何かのご縁があったのか、ABCの「キャスト」からオレオレ詐欺の取材を受けて、コメントさせていただきました。
ホームページ上の顔写真と「消費者問題に詳しい」という肩書きがついて恥ずかしいやら何やら。。。
オレオレ詐欺の被害額が増えている(件数は減少傾向の様子)ので、自分が被害が減らせるお手伝いを微力ながらできればとの思いで取材をお受けしました。
ただ、しゃべるのが苦手なので、どうしてもうまく言えなかったので、取材された方、編集された方は大変だったと思います。担当の方、すみません。
取材を通じて伝えたかったのは、騙し文句はあまり変わっていないけど、金銭授受の手口が変わっているということでした。
つまり、オレオレ詐欺の騙しの手口はあまり変わっていなくて、
高齢者をターゲットに
「会社のお金を使い込んだ」
「人を交通事故に遭わせてしまった」
「女性を妊娠させてしまった」
という言葉で高齢者の
「子供がピンチだ、なんとかしてあげなければ」
という気持ちを利用しています。
子供がピンチと思えば、正常な判断をする機会も失いますし。
ただ、お金を受け取りの手口がかつてと違っています。
かつてはATMで振り込むものだったのですが、警察庁の資料によると平成26年の上半期では1割程度だったそうです。

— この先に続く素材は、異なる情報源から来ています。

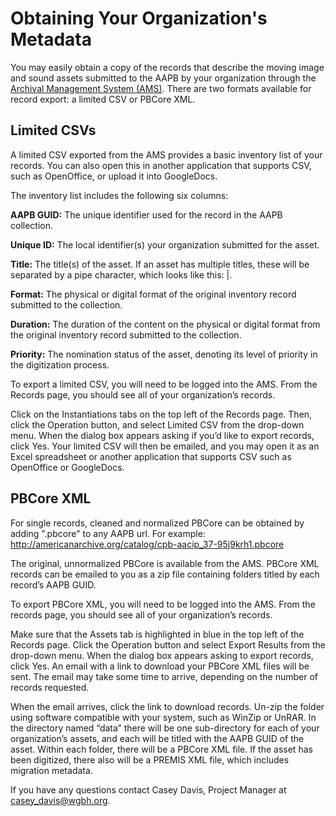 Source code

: # Obtaining Your Organization's Metadata

You may easily obtain a copy of the records that describe the moving image and sound assets submitted to the AAPB by your organization through the [Archival Management System (AMS)](https://ams.americanarchive.org). There are 
two formats available for record export: a limited CSV or PBCore XML.

## Limited CSVs

A limited CSV exported from the AMS provides a basic inventory list of your 
records. You can also open this in another application that supports CSV, such as OpenOffice, or upload it into GoogleDocs.

The inventory list includes the following six columns:

**AAPB GUID:** The unique identifier used for the record in the AAPB collection.

**Unique ID:** The local identifier(s) your organization submitted for the 
asset.

**Title:** The title(s) of the asset. If an asset has multiple titles, these 
will be separated by a pipe character, which looks like this: |.

**Format:** The physical or digital format of the original inventory record 
submitted to the collection.

**Duration:** The duration of the content on the physical or digital format 
from the original inventory record submitted to the collection.

**Priority:** The nomination status of the asset, denoting its level of 
priority in the digitization process.

To export a limited CSV, you will need to be logged into the AMS. From the 
Records page, you should see all of your organization’s records. 

Click on the Instantiations tabs on the top left of the Records page. Then, 
click the Operation button, and select Limited CSV from the drop-down menu. 
When the dialog box appears asking if you’d like to export records, click Yes. 
Your limited CSV will then be emailed, and you may open it as an Excel 
spreadsheet or another application that supports CSV such as OpenOffice or 
GoogleDocs.

## PBCore XML

For single records, cleaned and normalized PBCore can be obtained by adding
".pbcore" to any AAPB url. For example: 
http://americanarchive.org/catalog/cpb-aacip_37-95j9krh1.pbcore

The original, unnormalized PBCore is available from the AMS. PBCore XML records 
can be emailed to you as a zip file containing folders titled by each record’s 
AAPB GUID. 

To export PBCore XML, you will need to be logged into the AMS. From the records 
page, you should see all of your organization’s records. 

Make sure that the Assets tab is highlighted in blue in the top left of the 
Records page. Click the Operation button and select Export Results from the 
drop-down menu. When the dialog box appears asking to export records, click 
Yes. An email with a link to download your PBCore XML files will be sent. The 
email may take some time to arrive, depending on the number of records 
requested.
 
When the email arrives, click the link to download records. Un-zip the folder 
using software compatible with your system, such as WinZip or UnRAR. In the 
directory named “data” there will be one sub-directory for each of your 
organization’s assets, and each will be titled with the AAPB GUID of the asset. 
Within each folder, there will be a PBCore XML file. If the asset has been 
digitized, there also will be a PREMIS XML file, which includes migration 
metadata. 

If you have any questions contact Casey Davis, Project Manager at 
casey_davis@wgbh.org.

いまは「受け子」というのがいて、たとえば「2時間後に俺の後輩がお金取り行くからそいつに渡して」と言われると、2時間後にお金を受け取る役つまり受け子がやってくるのです。
こういう現金の授受の手口が8割程度だそうです。
受け子や電話をかける「かけ子」とリーダー役の間には何人もからんでいるので、受け子やかけ子を逮捕しても、リーダー役までたどりつかないこともあります。(受け子やかけ子が口を割らないというのももちろんあります)。
これ以外の手口としてはレターパックや宅配便に現金を入れさせ、所定の住所(私製私書箱)へ送らせるものがあり、最近このケースが増えています。郵便局へ行くと「レターパックでは現金は送れません。」と注意書きが貼ってあるのを見かけると思います。
この手口は、被害者と直接現金のやり取りをしないという点や信書の秘密があることがオレオレ詐欺の犯人に都合がいいようです
オレオレ詐欺は被害回復がとても難しいので、詐欺にあわないようにする、というのが重要です。
そのためには、事前にどういう手口があるか情報を収集しておくことが大事だと思います。
・子どもの名前を名乗らせる(これだけで安心しない)。
・子どもに折り返しの電話をかける。
・子どもも親と連絡を密に取る。
・宅配便やレターパックでは現金を送ることができない。
・隠し事はしない、させない
といったことを知り、またすることでだいぶ回避できると思います。
避難訓練ではないですが、事前に情報を入手し、被害にあわないように心の準備をしておく(色々な事態を想定しておく)ことが大切かなと思います。
被害に遭う前、不幸にも被害に遭った後、警察、法律事務所、消費生活センターなどで相談してひとりで抱えないようにしていただきたいと思います。
西塚法律事務所
弁護士西塚直之でした。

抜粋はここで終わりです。